What the exercise asks ▸ Task for the records below: copy exactly from the first line on, stopping once the line with "- A11: 很少查寝，十一点封（但是打阿姨电话也会给你开门）" is copied, and leave out the pictures.
BEGIN
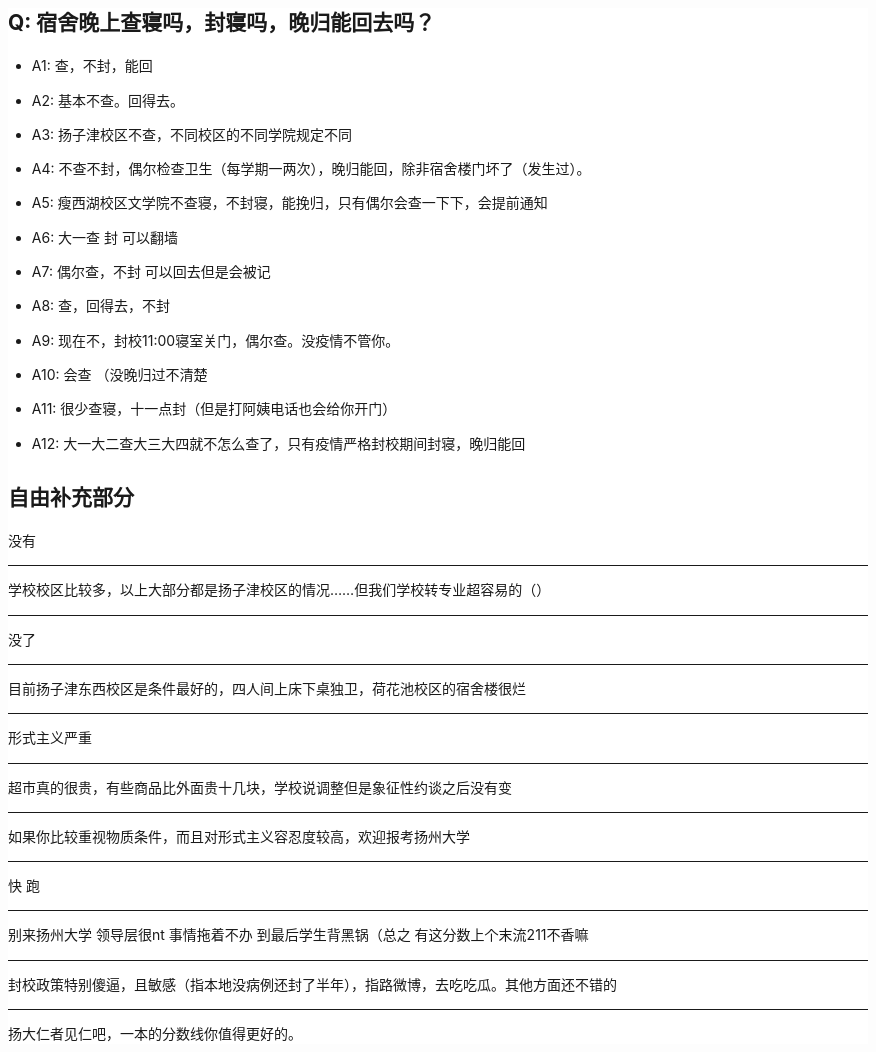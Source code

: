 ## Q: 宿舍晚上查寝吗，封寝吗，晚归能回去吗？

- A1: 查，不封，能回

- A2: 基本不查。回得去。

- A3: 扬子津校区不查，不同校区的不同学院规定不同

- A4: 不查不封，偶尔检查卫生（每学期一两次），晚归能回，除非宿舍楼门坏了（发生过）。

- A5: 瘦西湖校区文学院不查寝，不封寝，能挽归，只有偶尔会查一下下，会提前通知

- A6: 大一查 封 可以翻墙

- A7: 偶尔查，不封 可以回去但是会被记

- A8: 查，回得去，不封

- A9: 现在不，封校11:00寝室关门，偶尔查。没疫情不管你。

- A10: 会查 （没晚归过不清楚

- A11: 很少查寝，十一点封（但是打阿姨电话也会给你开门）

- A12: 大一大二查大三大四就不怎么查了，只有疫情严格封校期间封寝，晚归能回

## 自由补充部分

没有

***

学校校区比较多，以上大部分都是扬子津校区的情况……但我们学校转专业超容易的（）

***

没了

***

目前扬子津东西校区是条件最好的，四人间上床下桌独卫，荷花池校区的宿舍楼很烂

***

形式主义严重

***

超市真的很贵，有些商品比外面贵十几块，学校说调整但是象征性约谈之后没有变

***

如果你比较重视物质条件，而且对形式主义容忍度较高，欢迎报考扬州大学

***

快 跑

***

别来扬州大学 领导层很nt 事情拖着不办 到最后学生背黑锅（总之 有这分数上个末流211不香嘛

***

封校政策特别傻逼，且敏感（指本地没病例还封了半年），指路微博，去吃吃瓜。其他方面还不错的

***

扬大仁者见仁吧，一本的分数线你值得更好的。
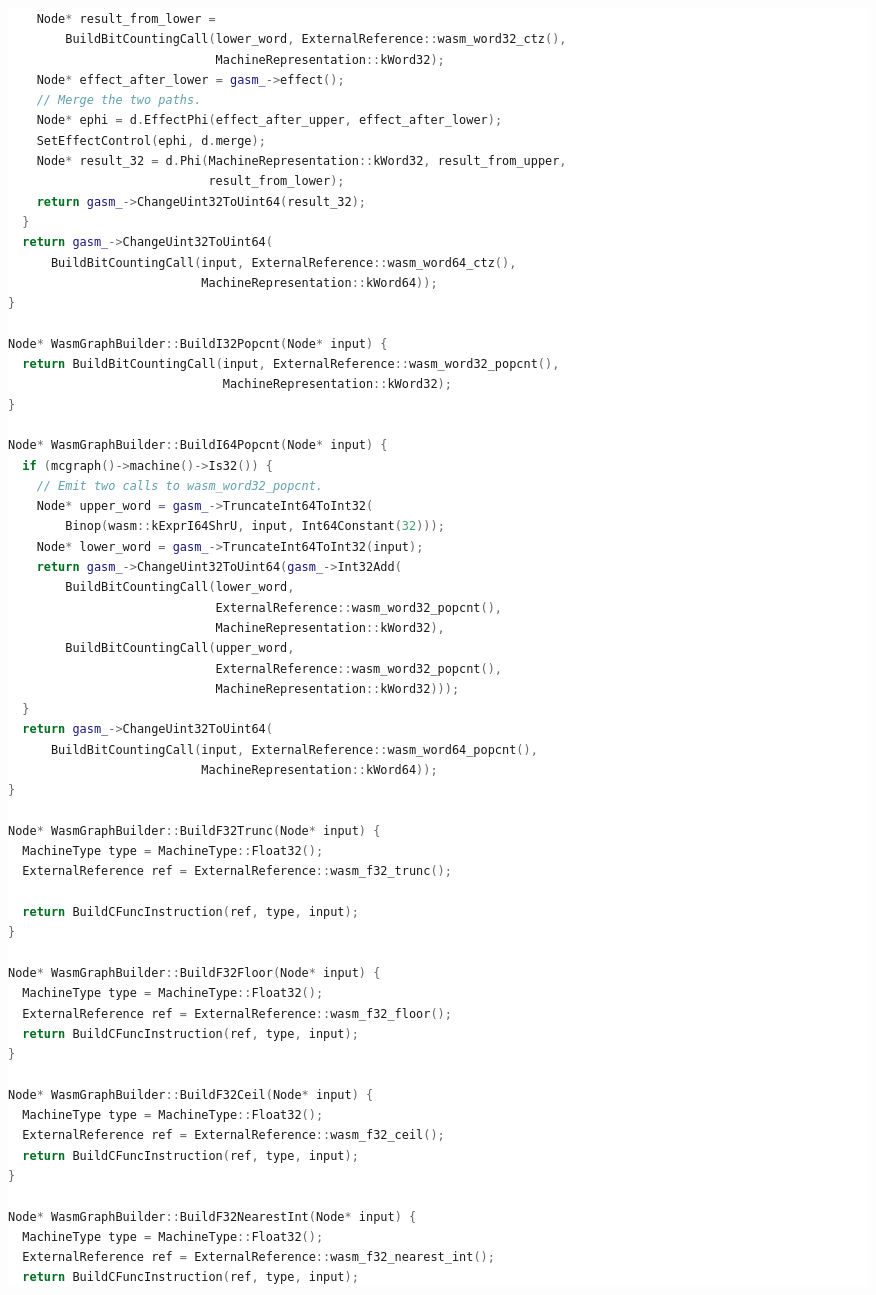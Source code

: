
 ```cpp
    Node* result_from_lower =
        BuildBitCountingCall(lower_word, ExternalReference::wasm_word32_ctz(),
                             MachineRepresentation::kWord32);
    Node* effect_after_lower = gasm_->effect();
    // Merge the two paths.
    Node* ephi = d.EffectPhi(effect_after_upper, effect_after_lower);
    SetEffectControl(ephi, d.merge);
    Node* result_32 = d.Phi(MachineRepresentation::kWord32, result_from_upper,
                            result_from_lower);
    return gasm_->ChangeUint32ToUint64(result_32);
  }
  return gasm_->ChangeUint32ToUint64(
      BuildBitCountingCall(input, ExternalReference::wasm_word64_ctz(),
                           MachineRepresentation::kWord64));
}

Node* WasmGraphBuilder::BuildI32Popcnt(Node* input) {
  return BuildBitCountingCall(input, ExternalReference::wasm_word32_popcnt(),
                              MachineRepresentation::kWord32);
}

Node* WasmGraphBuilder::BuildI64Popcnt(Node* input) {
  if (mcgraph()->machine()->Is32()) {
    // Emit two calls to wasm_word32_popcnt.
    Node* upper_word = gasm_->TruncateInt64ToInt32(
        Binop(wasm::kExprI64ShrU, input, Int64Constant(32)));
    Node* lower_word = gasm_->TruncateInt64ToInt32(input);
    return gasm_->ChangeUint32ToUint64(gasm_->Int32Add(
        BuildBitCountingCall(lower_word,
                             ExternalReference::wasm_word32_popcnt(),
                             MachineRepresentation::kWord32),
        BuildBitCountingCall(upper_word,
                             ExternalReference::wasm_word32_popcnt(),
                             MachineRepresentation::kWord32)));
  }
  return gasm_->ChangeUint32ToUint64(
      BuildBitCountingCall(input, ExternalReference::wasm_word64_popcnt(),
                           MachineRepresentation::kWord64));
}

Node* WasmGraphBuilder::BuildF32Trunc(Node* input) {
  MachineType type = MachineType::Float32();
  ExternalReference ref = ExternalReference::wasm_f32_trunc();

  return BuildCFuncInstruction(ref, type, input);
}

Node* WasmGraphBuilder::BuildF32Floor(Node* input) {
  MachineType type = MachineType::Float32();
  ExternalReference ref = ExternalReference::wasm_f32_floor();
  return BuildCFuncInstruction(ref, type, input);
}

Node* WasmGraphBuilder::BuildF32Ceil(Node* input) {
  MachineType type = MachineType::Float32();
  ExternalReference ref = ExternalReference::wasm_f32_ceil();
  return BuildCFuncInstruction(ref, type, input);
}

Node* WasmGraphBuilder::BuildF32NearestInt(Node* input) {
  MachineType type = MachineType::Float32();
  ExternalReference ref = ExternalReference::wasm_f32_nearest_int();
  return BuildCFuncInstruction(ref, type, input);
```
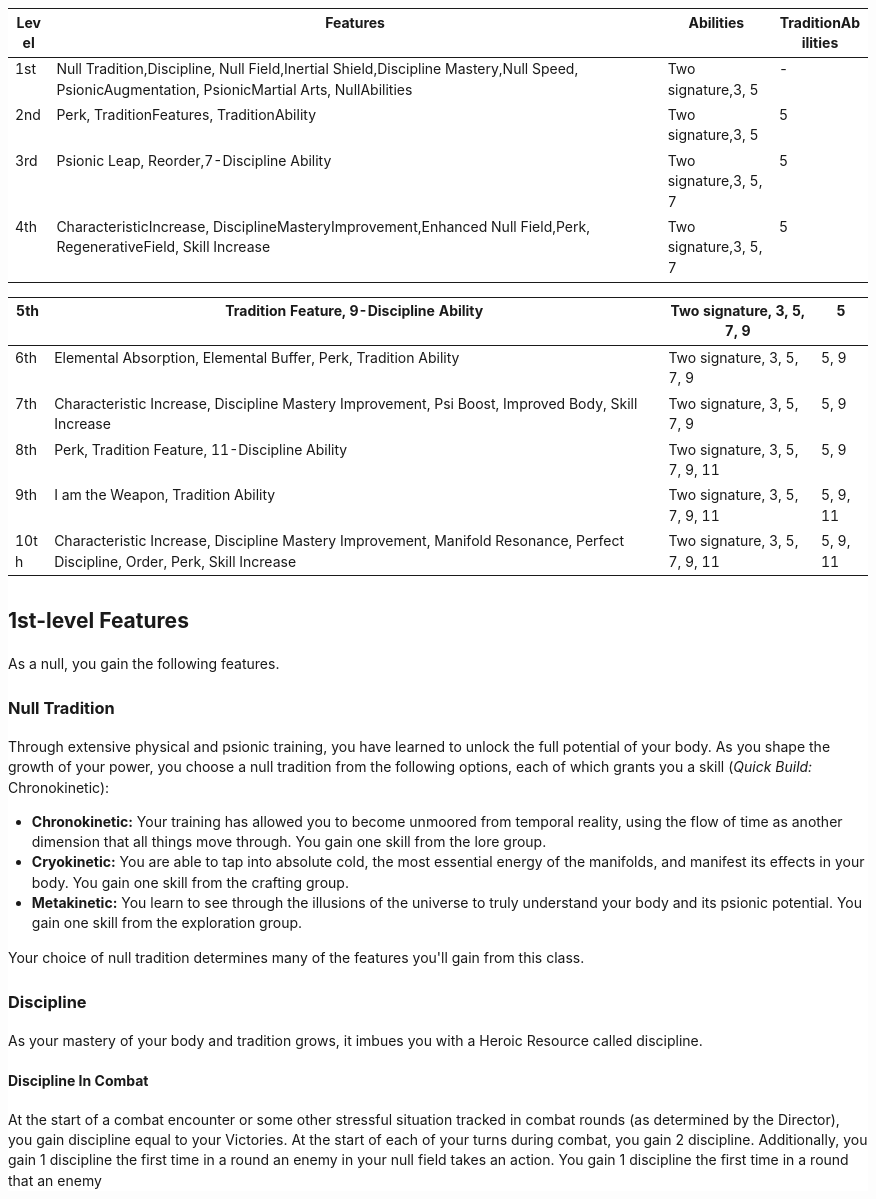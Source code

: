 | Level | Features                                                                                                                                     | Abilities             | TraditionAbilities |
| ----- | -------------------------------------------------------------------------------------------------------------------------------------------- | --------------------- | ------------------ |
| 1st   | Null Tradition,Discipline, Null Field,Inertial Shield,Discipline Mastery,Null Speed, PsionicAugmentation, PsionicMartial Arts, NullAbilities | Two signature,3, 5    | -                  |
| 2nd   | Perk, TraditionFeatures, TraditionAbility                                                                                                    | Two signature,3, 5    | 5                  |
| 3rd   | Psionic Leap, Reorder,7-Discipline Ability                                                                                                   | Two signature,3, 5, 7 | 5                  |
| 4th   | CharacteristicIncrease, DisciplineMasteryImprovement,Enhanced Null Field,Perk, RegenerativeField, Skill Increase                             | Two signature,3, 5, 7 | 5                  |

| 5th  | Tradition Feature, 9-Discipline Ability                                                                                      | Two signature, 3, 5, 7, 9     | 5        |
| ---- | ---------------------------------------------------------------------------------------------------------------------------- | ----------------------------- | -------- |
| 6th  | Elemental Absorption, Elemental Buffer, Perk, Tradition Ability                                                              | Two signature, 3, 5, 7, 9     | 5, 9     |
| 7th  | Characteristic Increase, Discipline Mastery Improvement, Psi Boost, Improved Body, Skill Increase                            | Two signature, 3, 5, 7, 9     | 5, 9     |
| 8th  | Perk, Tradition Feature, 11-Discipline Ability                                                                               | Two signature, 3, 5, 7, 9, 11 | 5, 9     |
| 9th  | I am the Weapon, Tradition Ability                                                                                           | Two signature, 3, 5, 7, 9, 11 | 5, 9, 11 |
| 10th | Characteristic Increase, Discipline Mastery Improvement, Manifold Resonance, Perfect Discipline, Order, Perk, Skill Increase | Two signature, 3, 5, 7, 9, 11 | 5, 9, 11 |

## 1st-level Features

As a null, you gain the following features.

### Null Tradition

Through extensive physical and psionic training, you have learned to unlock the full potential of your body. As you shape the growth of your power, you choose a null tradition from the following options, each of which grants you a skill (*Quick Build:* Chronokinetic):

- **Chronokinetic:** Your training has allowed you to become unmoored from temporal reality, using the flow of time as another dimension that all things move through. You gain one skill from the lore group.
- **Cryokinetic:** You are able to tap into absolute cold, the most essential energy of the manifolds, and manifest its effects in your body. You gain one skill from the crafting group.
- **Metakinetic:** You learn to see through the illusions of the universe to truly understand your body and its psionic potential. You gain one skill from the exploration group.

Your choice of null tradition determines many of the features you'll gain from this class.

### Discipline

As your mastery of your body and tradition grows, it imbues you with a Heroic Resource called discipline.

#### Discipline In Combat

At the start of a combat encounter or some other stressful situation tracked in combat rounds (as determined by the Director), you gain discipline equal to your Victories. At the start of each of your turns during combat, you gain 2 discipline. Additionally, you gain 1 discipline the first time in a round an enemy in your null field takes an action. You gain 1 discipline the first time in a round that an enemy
END
Result ▸
Source code

: ## Q: 宿舍晚上查寝吗，封寝吗，晚归能回去吗？

- A1: 查，不封，能回

- A2: 基本不查。回得去。

- A3: 扬子津校区不查，不同校区的不同学院规定不同

- A4: 不查不封，偶尔检查卫生（每学期一两次），晚归能回，除非宿舍楼门坏了（发生过）。

- A5: 瘦西湖校区文学院不查寝，不封寝，能挽归，只有偶尔会查一下下，会提前通知

- A6: 大一查 封 可以翻墙

- A7: 偶尔查，不封 可以回去但是会被记

- A8: 查，回得去，不封

- A9: 现在不，封校11:00寝室关门，偶尔查。没疫情不管你。

- A10: 会查 （没晚归过不清楚

- A11: 很少查寝，十一点封（但是打阿姨电话也会给你开门）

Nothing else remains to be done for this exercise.